• [WHAT IS EXPECTED] Go through the data below. List every line that holds the word "than".

• [DATASET RECORDS]
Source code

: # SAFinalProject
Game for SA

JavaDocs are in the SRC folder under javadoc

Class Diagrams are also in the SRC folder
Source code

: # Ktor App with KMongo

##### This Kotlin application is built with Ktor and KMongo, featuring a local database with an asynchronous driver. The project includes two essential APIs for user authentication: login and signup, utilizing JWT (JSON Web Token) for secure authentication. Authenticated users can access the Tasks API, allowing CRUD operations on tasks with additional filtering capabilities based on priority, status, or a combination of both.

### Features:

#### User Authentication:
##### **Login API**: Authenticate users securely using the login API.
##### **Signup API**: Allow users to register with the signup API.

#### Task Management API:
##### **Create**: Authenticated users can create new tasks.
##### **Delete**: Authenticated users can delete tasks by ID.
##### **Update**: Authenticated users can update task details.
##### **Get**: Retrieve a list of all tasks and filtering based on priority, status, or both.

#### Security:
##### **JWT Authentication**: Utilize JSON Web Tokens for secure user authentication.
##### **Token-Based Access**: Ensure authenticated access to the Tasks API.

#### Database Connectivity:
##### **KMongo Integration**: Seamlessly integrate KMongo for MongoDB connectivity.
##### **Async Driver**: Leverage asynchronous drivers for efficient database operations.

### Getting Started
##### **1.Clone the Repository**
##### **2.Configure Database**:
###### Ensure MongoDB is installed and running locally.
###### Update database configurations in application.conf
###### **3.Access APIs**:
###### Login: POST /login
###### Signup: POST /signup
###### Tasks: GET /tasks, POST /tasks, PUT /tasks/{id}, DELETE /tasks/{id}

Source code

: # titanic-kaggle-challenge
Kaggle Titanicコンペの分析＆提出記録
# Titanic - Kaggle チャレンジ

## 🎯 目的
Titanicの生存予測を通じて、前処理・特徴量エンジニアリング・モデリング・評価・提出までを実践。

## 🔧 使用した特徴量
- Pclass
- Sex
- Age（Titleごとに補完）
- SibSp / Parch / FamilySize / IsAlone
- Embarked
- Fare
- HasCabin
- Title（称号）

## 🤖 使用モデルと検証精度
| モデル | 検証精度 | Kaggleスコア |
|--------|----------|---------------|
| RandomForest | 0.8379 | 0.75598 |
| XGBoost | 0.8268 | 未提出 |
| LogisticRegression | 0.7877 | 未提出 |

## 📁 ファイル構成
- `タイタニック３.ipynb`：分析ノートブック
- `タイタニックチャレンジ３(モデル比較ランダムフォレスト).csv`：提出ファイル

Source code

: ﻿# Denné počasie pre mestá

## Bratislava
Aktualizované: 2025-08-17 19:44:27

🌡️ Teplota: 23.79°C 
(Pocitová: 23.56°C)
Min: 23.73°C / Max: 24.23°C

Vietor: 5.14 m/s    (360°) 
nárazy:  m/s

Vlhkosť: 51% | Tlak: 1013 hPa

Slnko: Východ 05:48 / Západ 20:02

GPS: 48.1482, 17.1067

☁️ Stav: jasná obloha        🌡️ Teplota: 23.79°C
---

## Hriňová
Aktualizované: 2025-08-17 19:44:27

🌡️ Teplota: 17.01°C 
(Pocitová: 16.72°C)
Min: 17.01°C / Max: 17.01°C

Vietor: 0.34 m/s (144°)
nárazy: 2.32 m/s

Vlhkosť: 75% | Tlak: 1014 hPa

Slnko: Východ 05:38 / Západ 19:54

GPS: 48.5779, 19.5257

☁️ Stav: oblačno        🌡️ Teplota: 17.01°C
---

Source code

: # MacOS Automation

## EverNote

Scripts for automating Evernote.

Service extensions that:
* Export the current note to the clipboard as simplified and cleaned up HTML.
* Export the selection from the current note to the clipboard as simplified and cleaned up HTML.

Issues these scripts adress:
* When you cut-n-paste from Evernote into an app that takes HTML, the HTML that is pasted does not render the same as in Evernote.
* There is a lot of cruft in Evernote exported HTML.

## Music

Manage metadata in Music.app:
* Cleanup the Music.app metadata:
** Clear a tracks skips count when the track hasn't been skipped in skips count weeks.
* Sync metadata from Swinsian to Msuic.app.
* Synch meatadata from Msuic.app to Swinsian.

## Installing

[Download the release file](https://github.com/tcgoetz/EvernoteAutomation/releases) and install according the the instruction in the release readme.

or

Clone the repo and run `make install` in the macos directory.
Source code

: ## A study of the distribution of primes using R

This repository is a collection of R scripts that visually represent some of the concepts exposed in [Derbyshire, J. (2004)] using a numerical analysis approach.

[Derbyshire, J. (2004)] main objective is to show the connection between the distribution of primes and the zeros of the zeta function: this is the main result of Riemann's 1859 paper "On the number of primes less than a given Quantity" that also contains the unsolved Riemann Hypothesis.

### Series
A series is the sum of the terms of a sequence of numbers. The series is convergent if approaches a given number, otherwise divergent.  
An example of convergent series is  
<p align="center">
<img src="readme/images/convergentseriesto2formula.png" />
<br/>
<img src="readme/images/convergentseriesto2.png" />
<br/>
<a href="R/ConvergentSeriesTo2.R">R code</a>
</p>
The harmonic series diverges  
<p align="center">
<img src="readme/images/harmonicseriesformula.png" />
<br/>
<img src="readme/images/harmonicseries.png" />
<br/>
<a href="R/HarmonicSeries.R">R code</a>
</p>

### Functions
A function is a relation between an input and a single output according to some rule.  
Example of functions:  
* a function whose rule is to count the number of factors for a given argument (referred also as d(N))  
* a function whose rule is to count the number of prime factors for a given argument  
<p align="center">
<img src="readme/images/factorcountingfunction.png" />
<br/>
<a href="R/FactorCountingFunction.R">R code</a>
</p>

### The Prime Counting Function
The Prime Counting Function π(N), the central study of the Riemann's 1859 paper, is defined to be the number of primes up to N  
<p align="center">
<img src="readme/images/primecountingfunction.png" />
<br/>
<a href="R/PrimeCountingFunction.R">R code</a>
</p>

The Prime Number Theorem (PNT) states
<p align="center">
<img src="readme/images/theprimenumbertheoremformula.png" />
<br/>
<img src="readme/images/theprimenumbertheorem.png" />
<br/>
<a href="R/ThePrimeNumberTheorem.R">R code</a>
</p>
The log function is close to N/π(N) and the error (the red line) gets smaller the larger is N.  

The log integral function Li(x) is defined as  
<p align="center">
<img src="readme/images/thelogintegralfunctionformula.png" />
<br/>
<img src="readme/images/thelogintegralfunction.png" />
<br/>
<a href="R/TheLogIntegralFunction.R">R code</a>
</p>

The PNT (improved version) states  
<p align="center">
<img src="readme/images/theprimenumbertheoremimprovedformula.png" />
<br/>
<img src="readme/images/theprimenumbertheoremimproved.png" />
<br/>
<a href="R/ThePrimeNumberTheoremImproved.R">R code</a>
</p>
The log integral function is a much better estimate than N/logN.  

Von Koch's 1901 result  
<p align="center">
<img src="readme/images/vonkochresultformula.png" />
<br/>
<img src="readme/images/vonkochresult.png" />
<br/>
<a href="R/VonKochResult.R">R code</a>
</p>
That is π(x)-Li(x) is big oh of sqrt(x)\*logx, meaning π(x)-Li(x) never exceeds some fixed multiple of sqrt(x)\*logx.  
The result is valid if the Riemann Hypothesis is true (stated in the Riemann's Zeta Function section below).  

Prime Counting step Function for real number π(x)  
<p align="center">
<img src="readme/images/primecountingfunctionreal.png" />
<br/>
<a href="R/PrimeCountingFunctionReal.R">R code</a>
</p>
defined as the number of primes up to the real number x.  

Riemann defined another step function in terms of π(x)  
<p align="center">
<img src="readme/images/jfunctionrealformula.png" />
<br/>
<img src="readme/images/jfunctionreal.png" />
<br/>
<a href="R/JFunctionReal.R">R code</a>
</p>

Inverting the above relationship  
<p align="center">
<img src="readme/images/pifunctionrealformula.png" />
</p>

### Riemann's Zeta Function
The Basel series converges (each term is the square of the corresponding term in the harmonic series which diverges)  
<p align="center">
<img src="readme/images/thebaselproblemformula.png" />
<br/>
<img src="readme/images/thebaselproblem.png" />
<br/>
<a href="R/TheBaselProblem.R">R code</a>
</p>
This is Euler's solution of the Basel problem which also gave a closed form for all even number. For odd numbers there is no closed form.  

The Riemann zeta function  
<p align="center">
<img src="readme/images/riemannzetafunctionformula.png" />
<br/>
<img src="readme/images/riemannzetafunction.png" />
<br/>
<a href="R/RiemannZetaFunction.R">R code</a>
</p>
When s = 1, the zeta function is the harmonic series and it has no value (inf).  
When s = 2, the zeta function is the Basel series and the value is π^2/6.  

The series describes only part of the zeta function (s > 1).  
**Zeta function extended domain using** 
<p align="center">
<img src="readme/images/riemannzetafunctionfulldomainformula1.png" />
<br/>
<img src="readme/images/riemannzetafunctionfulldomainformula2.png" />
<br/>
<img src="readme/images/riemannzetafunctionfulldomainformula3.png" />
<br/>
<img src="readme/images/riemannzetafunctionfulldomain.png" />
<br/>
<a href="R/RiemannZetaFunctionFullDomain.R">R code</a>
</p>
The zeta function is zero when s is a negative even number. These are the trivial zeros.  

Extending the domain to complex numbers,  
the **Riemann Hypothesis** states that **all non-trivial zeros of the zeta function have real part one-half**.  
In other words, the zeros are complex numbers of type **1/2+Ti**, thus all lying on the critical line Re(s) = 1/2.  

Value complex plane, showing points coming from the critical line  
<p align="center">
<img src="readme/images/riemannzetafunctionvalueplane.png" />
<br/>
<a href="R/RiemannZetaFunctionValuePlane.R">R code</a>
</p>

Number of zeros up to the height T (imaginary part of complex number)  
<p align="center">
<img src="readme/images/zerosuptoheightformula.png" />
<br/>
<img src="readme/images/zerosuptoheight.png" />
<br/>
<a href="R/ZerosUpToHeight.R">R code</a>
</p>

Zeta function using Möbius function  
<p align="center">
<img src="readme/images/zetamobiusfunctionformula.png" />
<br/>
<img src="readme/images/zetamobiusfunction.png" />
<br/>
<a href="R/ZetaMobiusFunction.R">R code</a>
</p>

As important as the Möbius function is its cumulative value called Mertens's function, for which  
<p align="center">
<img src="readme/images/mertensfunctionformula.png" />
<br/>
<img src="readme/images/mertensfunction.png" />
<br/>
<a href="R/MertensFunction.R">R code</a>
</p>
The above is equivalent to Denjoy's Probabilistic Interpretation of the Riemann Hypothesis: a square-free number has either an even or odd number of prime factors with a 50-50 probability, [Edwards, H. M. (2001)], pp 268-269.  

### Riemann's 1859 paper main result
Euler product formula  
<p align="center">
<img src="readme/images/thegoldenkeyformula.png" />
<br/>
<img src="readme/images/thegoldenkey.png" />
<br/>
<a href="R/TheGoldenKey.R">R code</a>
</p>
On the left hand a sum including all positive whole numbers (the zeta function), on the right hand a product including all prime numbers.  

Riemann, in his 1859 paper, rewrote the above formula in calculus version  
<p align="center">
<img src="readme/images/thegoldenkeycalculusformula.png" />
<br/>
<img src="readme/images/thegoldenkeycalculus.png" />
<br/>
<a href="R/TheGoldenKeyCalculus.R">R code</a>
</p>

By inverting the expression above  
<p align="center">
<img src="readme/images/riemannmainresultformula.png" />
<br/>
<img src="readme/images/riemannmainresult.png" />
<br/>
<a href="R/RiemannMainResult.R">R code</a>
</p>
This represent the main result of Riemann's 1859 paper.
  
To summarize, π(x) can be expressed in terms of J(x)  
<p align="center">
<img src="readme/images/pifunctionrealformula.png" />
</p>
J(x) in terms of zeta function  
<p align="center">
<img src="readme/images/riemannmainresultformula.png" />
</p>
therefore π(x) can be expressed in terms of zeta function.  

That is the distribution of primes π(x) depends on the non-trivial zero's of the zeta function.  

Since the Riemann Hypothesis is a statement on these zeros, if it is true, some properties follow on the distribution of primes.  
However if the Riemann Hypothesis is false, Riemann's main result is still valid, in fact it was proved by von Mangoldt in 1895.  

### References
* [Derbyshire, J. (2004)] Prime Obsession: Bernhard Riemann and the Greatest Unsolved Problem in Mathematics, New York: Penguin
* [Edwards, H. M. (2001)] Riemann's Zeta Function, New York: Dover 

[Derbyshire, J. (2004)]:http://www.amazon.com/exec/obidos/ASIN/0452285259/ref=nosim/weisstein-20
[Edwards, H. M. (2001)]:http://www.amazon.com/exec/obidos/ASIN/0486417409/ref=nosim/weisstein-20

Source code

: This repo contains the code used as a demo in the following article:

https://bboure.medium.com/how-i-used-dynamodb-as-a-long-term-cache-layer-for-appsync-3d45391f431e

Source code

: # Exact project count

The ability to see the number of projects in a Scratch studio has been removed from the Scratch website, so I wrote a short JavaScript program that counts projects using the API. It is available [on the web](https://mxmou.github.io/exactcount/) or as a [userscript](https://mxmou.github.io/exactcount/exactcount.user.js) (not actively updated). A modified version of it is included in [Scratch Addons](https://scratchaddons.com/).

• [RESULT]
[Derbyshire, J. (2004)] main objective is to show the connection between the distribution of primes and the zeros of the zeta function: this is the main result of Riemann's 1859 paper "On the number of primes less than a given Quantity" that also contains the unsolved Riemann Hypothesis.
The log integral function is a much better estimate than N/logN.  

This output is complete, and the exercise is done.